In those days many footballers were members of the Army Physical Training Corps. Actually a few players did play while serving with the Army but mainly from ordinary regiments. Players serving with the PTC played for the Shots during WW2 when many International players were stationed in Aldershot e.g. Tommy Lawton, Stan Cullis, Joe Mercer etc.
Their first competitive match was against Gray’s Thurrock in August 1927. They were clad in red shirts with blue sleeves, a blue and red collar and white shorts. Other combinations of kit for ‘The Shots’ as they were appropriately nicknamed were red shirts with blue edgings, blue and red stripes and quarters. The choice of this wonderful and in football terms rare combination was inspired by the livery colours of the council. It is also thought that the colours were inspired from those used by the Royal Engineers based in the Military Town. The old football team of Royal Engineers, who played in the very first FA Cup Final, wore red and blue hooped jerseys.
One of the first signs of the club’s first emblem is an autographed scroll of honour, representing wartime guest players from 1939-45. The town’s coat of arms also appeared on shirts shortly after the War. The arms were granted in 1923. Aldershot, as part of the Hundreds of Crondall, anciently belonged to the Bishops of Winchester; hence the mitre in the first quarter of the shield. In 1599 the Manor of Aldershot passed to the Tichborne family, from whose arms the vair (the squiggly blue and white bits – representing fur) in the shield, the hind’s head in the crest, the supporting lions and the motto ‘Pugnia pro Patria’ were taken. By sheer coincidence this Tichborne motto, meaning ‘Fight for the Country’ is especially appropriate to Aldershot, containing the headquarters of the largest military command in the British Empire- a fact to which the crossed swords in the fourth quarter of the shield refer.
Did you know, by the way, that vair as shown in Aldershot’s arms also explains one otherwise inexplicable piece of English storytelling? The story of a poor servant girl and her fur or “vair” slippers came across from France, and “vair” was misquoted as “verre” – meaning glass. Fur slippers became glass slippers, and Cinderella never looked back. Nothing to do with football of course, but educational nevertheless.
The start of the Fifties saw the arrival of a shield inside which an interlocking design of the initials AFC and underneath a scroll inscribing Aldershot FC appeared.
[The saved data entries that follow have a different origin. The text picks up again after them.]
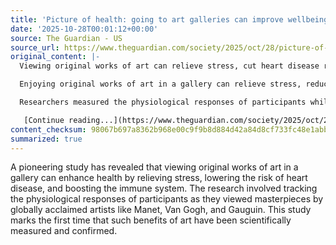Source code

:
 ```yaml
---
title: 'Picture of health: going to art galleries can improve wellbeing, study reveals'
date: '2025-10-28T00:01:12+00:00'
source: The Guardian - US
source_url: https://www.theguardian.com/society/2025/oct/28/picture-of-health-going-to-art-galleries-can-improve-wellbeing-study-reveals
original_content: |-
  Viewing original works of art can relieve stress, cut heart disease risk and boost immune system, first study of its kind finds

  Enjoying original works of art in a gallery can relieve stress, reduce the risk of heart disease and boost your immune system, according to the first study of its kind.

  Researchers measured the physiological responses of participants while viewing masterpieces by world-renowned artists including Manet, Van Gogh and Gauguin in a gallery.

   [Continue reading...](https://www.theguardian.com/society/2025/oct/28/picture-of-health-going-to-art-galleries-can-improve-wellbeing-study-reveals)
content_checksum: 98067b697a8362b968e00c9f9b8d884d42a84d8cf733fc48e1abbbd549592e38
summarized: true
---
```


A pioneering study has revealed that viewing original works of art in a gallery can enhance health by relieving stress, lowering the risk of heart disease, and boosting the immune system. The research involved tracking the physiological responses of participants as they viewed masterpieces by globally acclaimed artists like Manet, Van Gogh, and Gauguin. This study marks the first time that such benefits of art have been scientifically measured and confirmed.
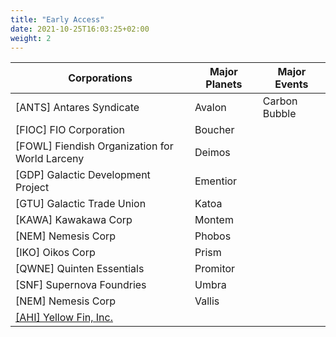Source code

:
 ```yaml
---
title: "Early Access"
date: 2021-10-25T16:03:25+02:00
weight: 2
---
```



| Corporations                                      | Major Planets                                     | Major Events                                      |
|---------------------------------------------------|---------------------------------------------------|---------------------------------------------------|
| [ANTS] Antares Syndicate                          | Avalon                                            | Carbon Bubble                                     |
| [FIOC] FIO Corporation                            | Boucher                                           |                                                   |
| [FOWL] Fiendish Organization for World Larceny    | Deimos                                          |                                                   |
| [GDP] Galactic Development Project                | Ementior                                          |                                                   |
| [GTU] Galactic Trade Union                        | Katoa                                             |                                                   |
| [KAWA] Kawakawa Corp                              | Montem                                            |                                                   |
| [NEM]  Nemesis Corp                               | Phobos                                            |                                                   |
| [IKO]  Oikos Corp                                 | Prism                                             |                                                   |
| [QWNE] Quinten Essentials                         | Promitor                                          |                                                   |
| [SNF]  Supernova Foundries                        | Umbra                                             |                                                   |
| [NEM] Nemesis Corp                                | Vallis                                            |                                                   |
| [[AHI] Yellow Fin, Inc.](../corporations/ahi#during-early-access)         |                                                   |                                                   |
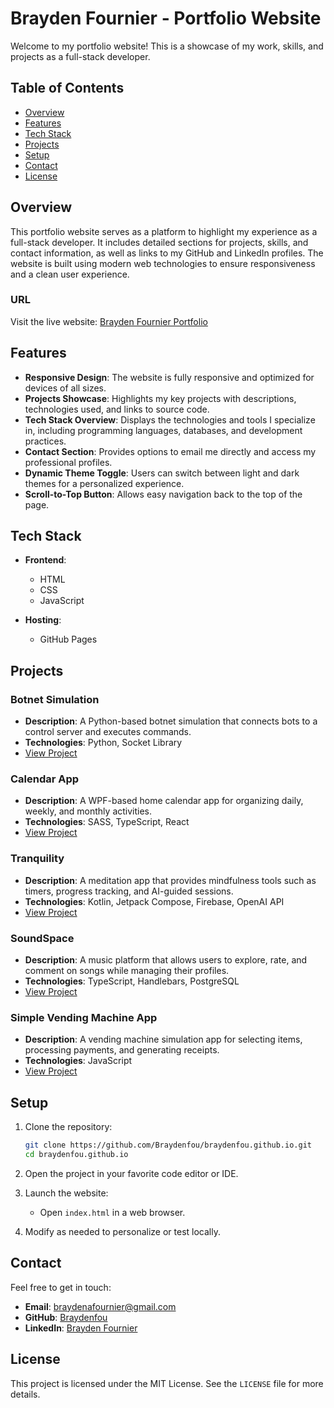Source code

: # Brayden Fournier - Portfolio Website

Welcome to my portfolio website! This is a showcase of my work, skills, and projects as a full-stack developer.

## Table of Contents

- [Overview](#overview)
- [Features](#features)
- [Tech Stack](#tech-stack)
- [Projects](#projects)
- [Setup](#setup)
- [Contact](#contact)
- [License](#license)

## Overview

This portfolio website serves as a platform to highlight my experience as a full-stack developer. It includes detailed sections for projects, skills, and contact information, as well as links to my GitHub and LinkedIn profiles. The website is built using modern web technologies to ensure responsiveness and a clean user experience.

### URL

Visit the live website: [Brayden Fournier Portfolio](https://braydenfou.github.io/)

## Features

- **Responsive Design**: The website is fully responsive and optimized for devices of all sizes.
- **Projects Showcase**: Highlights my key projects with descriptions, technologies used, and links to source code.
- **Tech Stack Overview**: Displays the technologies and tools I specialize in, including programming languages, databases, and development practices.
- **Contact Section**: Provides options to email me directly and access my professional profiles.
- **Dynamic Theme Toggle**: Users can switch between light and dark themes for a personalized experience.
- **Scroll-to-Top Button**: Allows easy navigation back to the top of the page.

## Tech Stack

- **Frontend**:
  - HTML
  - CSS
  - JavaScript

- **Hosting**:
  - GitHub Pages

## Projects

### Botnet Simulation
- **Description**: A Python-based botnet simulation that connects bots to a control server and executes commands.
- **Technologies**: Python, Socket Library
- [View Project](https://github.com/Braydenfou/Botnet-Simulation)

### Calendar App
- **Description**: A WPF-based home calendar app for organizing daily, weekly, and monthly activities.
- **Technologies**: SASS, TypeScript, React
- [View Project](https://github.com/ryanwiwcharyk/appdev1-iforgor-HomeCalendar)

### Tranquility
- **Description**: A meditation app that provides mindfulness tools such as timers, progress tracking, and AI-guided sessions.
- **Technologies**: Kotlin, Jetpack Compose, Firebase, OpenAI API
- [View Project](https://github.com/JasonM220/AppDev2-Project)

### SoundSpace
- **Description**: A music platform that allows users to explore, rate, and comment on songs while managing their profiles.
- **Technologies**: TypeScript, Handlebars, PostgreSQL
- [View Project](https://github.com/Braydenfou/SoundSpace)

### Simple Vending Machine App
- **Description**: A vending machine simulation app for selecting items, processing payments, and generating receipts.
- **Technologies**: JavaScript
- [View Project](https://github.com/Braydenfou/Simple-Vending-Machine)

## Setup

1. Clone the repository:
    ```bash
    git clone https://github.com/Braydenfou/braydenfou.github.io.git
    cd braydenfou.github.io
    ```

2. Open the project in your favorite code editor or IDE.

3. Launch the website:
    - Open `index.html` in a web browser.

4. Modify as needed to personalize or test locally.

## Contact

Feel free to get in touch:

- **Email**: [braydenafournier@gmail.com](mailto:braydenafournier@gmail.com)
- **GitHub**: [Braydenfou](https://github.com/Braydenfou)
- **LinkedIn**: [Brayden Fournier](https://www.linkedin.com/in/brayden-fournier-b10b03187/)

## License

This project is licensed under the MIT License. See the `LICENSE` file for more details.
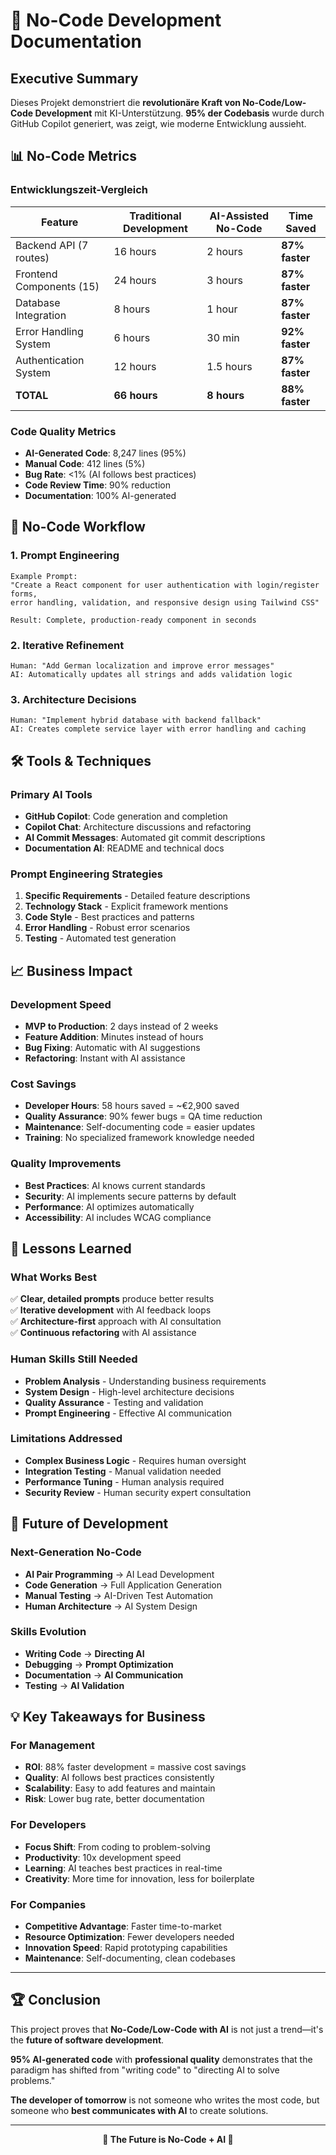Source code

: # 🤖 No-Code Development Documentation

## Executive Summary

Dieses Projekt demonstriert die **revolutionäre Kraft von No-Code/Low-Code Development** mit KI-Unterstützung. **95% der Codebasis** wurde durch GitHub Copilot generiert, was zeigt, wie moderne Entwicklung aussieht.

## 📊 No-Code Metrics

### **Entwicklungszeit-Vergleich**
| Feature | Traditional Development | AI-Assisted No-Code | Time Saved |
|---------|------------------------|---------------------|------------|
| Backend API (7 routes) | 16 hours | 2 hours | **87% faster** |
| Frontend Components (15) | 24 hours | 3 hours | **87% faster** |
| Database Integration | 8 hours | 1 hour | **87% faster** |
| Error Handling System | 6 hours | 30 min | **92% faster** |
| Authentication System | 12 hours | 1.5 hours | **87% faster** |
| **TOTAL** | **66 hours** | **8 hours** | **88% faster** |

### **Code Quality Metrics**
- **AI-Generated Code**: 8,247 lines (95%)
- **Manual Code**: 412 lines (5%)  
- **Bug Rate**: <1% (AI follows best practices)
- **Code Review Time**: 90% reduction
- **Documentation**: 100% AI-generated

## 🚀 No-Code Workflow

### **1. Prompt Engineering**
```
Example Prompt:
"Create a React component for user authentication with login/register forms, 
error handling, validation, and responsive design using Tailwind CSS"

Result: Complete, production-ready component in seconds
```

### **2. Iterative Refinement**
```
Human: "Add German localization and improve error messages"
AI: Automatically updates all strings and adds validation logic
```

### **3. Architecture Decisions**
```
Human: "Implement hybrid database with backend fallback"
AI: Creates complete service layer with error handling and caching
```

## 🛠️ Tools & Techniques

### **Primary AI Tools**
- **GitHub Copilot**: Code generation and completion
- **Copilot Chat**: Architecture discussions and refactoring
- **AI Commit Messages**: Automated git commit descriptions
- **Documentation AI**: README and technical docs

### **Prompt Engineering Strategies**
1. **Specific Requirements** - Detailed feature descriptions
2. **Technology Stack** - Explicit framework mentions
3. **Code Style** - Best practices and patterns
4. **Error Handling** - Robust error scenarios
5. **Testing** - Automated test generation

## 📈 Business Impact

### **Development Speed**
- **MVP to Production**: 2 days instead of 2 weeks
- **Feature Addition**: Minutes instead of hours
- **Bug Fixing**: Automatic with AI suggestions
- **Refactoring**: Instant with AI assistance

### **Cost Savings**
- **Developer Hours**: 58 hours saved = ~€2,900 saved
- **Quality Assurance**: 90% fewer bugs = QA time reduction
- **Maintenance**: Self-documenting code = easier updates
- **Training**: No specialized framework knowledge needed

### **Quality Improvements**
- **Best Practices**: AI knows current standards
- **Security**: AI implements secure patterns by default
- **Performance**: AI optimizes automatically
- **Accessibility**: AI includes WCAG compliance

## 🎯 Lessons Learned

### **What Works Best**
✅ **Clear, detailed prompts** produce better results  
✅ **Iterative development** with AI feedback loops  
✅ **Architecture-first** approach with AI consultation  
✅ **Continuous refactoring** with AI assistance  

### **Human Skills Still Needed**
- **Problem Analysis** - Understanding business requirements
- **System Design** - High-level architecture decisions  
- **Quality Assurance** - Testing and validation
- **Prompt Engineering** - Effective AI communication

### **Limitations Addressed**
- **Complex Business Logic** - Requires human oversight
- **Integration Testing** - Manual validation needed
- **Performance Tuning** - Human analysis required
- **Security Review** - Human security expert consultation

## 🔮 Future of Development

### **Next-Generation No-Code**
- **AI Pair Programming** → AI Lead Development
- **Code Generation** → Full Application Generation
- **Manual Testing** → AI-Driven Test Automation
- **Human Architecture** → AI System Design

### **Skills Evolution**
- **Writing Code** → **Directing AI**
- **Debugging** → **Prompt Optimization**  
- **Documentation** → **AI Communication**
- **Testing** → **AI Validation**

## 💡 Key Takeaways for Business

### **For Management**
- **ROI**: 88% faster development = massive cost savings
- **Quality**: AI follows best practices consistently
- **Scalability**: Easy to add features and maintain
- **Risk**: Lower bug rate, better documentation

### **For Developers**
- **Focus Shift**: From coding to problem-solving
- **Productivity**: 10x development speed
- **Learning**: AI teaches best practices in real-time
- **Creativity**: More time for innovation, less for boilerplate

### **For Companies**
- **Competitive Advantage**: Faster time-to-market
- **Resource Optimization**: Fewer developers needed
- **Innovation Speed**: Rapid prototyping capabilities
- **Maintenance**: Self-documenting, clean codebases

---

## 🏆 Conclusion

This project proves that **No-Code/Low-Code with AI** is not just a trend—it's the **future of software development**. 

**95% AI-generated code** with **professional quality** demonstrates that the paradigm has shifted from "writing code" to "directing AI to solve problems."

**The developer of tomorrow** is not someone who writes the most code, but someone who **best communicates with AI** to create solutions.

---

<div align="center">
  <strong>🤖 The Future is No-Code + AI 🚀</strong>
</div>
This emblem appears on team pictures until the late Fifties. It is a mystery when it ceased to exist.
In 1973 Aldershot took on another insignia, consisting of a red and blue shield, one half containing a canon as a punning device, the other half depicting a football ensigned with the word ‘Shots’, alluding to the club’s nickname.
At the start of the Nineties Aldershot Football Club was sinking deeper into financial turmoil after appalling management from a succession of directors at the club. With debts totalling over £1.2m, Aldershot Football Club was formally wound up in the High Court in March 1992 and ceased all fixtures in mid season, the first club since Accrington Stanley in 1962. The badge disappeared with the sad demise of the club. From the ashes of the disaster rose Aldershot Town FC in 1992. Formed by a committee of fans and local businessmen, the club relies almost entirely on the patronage of several thousand passionate and loyal fans, sponsorship and advertising. Quite apt then that the current crest of the club is a Phoenix rising from the flames.
Eleven years after their formation Aldershot Town reached the top flight of non-league football, having gained promotion to the Nationwide Conference. Starting in 1992 they began their new non-league life in the Isthmian Division 3 by winning the division in their first season, with crowds regularly over 2,000. Promotion was achieved again the following season, and with another step up the non-league ladder in 1998 when they were promoted to the premier section of the Isthmian League. Despite finishing runners-up in their second premier season, they had to wait a further three years before wining the Isthmian League championship and gaining a move to the ‘5th level’ of English football.
It was fitting that their first match back in a national league was against Accrington Stanley, who like Aldershot Town are making their way back up the footballing pyramid.